Observability

Table of Contents

Instabase provides observability tools for measuring the internal state of its infrastructure and applications.

Log aggregation tooling

Instabase’s log aggregation features let you aggregate logs across Instabase services and store them for purposes including querying, debugging, activity analysis, and alerting.

Log aggregation infrastructure

Instabase’s log aggregation solution involves two components working together: a Fluent Bit sidecar and Grafana Loki.

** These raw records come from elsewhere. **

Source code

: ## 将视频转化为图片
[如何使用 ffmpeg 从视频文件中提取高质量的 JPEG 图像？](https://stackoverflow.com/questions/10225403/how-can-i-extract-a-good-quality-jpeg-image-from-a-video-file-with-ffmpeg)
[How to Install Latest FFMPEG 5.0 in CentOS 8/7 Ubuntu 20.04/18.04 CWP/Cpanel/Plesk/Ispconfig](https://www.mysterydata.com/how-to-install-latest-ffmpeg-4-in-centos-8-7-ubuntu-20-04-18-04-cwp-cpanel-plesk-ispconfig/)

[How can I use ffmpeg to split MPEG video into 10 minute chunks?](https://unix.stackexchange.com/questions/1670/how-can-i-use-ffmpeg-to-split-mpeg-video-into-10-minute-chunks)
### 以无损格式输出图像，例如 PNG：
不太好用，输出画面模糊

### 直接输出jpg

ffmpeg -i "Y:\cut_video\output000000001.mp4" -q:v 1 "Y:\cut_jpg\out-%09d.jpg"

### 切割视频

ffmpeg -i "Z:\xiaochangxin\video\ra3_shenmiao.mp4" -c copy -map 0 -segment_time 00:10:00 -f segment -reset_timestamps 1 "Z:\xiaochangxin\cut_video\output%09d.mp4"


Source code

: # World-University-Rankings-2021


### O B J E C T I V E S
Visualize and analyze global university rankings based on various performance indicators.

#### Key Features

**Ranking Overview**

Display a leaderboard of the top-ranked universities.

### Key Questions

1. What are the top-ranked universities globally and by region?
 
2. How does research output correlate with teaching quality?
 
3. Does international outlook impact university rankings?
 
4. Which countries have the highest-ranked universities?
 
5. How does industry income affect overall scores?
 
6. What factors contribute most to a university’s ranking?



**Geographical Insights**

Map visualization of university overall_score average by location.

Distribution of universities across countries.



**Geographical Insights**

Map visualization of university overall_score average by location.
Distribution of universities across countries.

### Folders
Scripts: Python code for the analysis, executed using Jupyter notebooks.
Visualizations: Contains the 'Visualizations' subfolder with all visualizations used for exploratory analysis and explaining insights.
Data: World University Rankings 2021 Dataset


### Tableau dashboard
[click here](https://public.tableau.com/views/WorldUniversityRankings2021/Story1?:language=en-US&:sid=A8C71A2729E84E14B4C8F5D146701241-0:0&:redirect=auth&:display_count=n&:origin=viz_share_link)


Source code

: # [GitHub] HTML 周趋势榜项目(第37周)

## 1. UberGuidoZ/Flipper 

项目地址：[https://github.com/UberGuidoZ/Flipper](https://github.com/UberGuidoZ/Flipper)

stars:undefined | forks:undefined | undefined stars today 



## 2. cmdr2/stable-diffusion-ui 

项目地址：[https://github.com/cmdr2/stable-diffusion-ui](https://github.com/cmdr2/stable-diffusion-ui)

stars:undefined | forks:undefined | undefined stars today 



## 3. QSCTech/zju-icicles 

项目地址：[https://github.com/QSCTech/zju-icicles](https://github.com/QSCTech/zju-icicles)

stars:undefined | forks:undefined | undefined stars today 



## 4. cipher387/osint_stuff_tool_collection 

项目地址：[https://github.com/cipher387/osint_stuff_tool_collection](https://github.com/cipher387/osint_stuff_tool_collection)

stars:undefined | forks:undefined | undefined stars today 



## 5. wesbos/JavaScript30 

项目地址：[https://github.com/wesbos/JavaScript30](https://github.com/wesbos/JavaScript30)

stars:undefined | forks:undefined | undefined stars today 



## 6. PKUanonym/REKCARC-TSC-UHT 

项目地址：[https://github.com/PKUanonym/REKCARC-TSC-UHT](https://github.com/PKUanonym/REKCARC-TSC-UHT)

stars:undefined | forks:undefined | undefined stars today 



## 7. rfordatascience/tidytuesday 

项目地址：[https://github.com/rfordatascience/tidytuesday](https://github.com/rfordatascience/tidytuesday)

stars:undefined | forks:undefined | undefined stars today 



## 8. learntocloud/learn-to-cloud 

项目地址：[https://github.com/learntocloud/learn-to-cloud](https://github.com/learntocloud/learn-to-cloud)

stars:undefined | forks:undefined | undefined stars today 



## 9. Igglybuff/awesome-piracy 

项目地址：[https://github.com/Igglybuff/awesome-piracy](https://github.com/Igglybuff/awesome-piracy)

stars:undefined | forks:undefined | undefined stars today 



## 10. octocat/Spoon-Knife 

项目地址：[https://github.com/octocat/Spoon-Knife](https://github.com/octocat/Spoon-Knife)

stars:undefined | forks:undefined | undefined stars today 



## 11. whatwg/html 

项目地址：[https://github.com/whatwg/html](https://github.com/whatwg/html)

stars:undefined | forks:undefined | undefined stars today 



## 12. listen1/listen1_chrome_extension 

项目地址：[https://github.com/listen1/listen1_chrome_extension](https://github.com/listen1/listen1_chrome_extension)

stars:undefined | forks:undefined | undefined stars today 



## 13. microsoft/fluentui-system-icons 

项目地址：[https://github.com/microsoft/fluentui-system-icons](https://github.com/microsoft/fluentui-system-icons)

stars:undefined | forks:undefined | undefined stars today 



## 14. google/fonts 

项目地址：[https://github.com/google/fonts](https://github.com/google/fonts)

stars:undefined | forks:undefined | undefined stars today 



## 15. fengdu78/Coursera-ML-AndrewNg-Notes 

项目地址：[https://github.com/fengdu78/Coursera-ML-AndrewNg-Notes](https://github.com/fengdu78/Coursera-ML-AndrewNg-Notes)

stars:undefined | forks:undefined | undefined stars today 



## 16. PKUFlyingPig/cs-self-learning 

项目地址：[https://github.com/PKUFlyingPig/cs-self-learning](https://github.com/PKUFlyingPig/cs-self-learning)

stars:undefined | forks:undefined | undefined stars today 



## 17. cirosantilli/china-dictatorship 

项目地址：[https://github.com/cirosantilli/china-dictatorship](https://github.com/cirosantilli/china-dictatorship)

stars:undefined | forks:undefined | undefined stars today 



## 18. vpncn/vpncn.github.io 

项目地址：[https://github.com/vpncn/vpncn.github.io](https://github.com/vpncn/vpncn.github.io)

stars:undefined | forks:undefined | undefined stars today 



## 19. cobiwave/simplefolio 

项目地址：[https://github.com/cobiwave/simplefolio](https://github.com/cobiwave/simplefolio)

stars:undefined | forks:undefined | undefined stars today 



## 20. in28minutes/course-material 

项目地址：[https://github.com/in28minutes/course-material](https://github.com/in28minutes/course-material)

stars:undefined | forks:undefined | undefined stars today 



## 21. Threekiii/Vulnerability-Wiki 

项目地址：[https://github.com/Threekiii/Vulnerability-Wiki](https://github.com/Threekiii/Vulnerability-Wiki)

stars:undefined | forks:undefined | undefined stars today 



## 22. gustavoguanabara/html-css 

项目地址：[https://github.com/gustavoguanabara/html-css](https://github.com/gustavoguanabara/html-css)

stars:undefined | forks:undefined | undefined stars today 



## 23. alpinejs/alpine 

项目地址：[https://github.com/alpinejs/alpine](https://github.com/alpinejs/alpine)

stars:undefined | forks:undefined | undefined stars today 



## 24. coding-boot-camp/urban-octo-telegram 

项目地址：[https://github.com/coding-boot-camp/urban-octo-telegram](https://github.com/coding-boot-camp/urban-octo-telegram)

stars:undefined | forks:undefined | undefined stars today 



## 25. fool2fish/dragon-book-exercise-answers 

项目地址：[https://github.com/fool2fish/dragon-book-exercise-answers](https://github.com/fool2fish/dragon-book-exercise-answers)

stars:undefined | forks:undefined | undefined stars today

The Fluent Bit sidecar collects the logs from Instabase services inside a pod and sends them to Loki. The sidecar also performs log rotation over the log files that are created by Instabase services. Grafana Loki is a log aggregation storage tool. It’s responsible for aggregating, indexing, and storing the log information. Loki also provides a powerful query language, LogQL, to query logs.

Each container inside the Instabase services pod writes the logs to disk (emptyDir). The disk volume is mounted to the Fluent Bit container running inside the same pod. Fluent Bit tails all log files written by Instabase services on the mounted volume and sends them to Loki.

Grafana Loki has two different types of replicas: read and write. The write replicas are responsible for accepting the streams of logs coming from Fluent Bit. Read replicas serve the read queries. The Loki write replica persists the logs to a storage system shared by both the read and write replicas, either a network file system (NFS) or Amazon S3 bucket. You can then query and visualize the stored logs from your Instabase Grafana dashboard.

Resource requirements

System Requirements

Grafana Loki requirements: We recommend running 2 pods of Grafana Loki read replicas and 2 pods of Grafana Loki write replicas (4 pods total). This setup requires the allocation of approximately 2 cores of CPU and 2 GB of RAM.
Fluent Bit sidecar requirements: Each Fluent Bit sidecar uses an additional 30 millicores and 35 MB of RAM, which should be factored into the CPU and memory resource calculations.

Cloud storage

Cloud storage that will be shared between all Grafana Loki replicas is required. The cloud storage will store 14 days’ worth of logs. The following cloud storage options are supported:

NFS volume (~ 64 GB)
Amazon S3 bucket

Access requirements

To attach metadata to logs, the Fluent Bit sidecar makes calls to the Kubernetes API server to get pods-related information. This requires that the following roles and bindings are granted to the Kubernetes service account that runs Instabase services.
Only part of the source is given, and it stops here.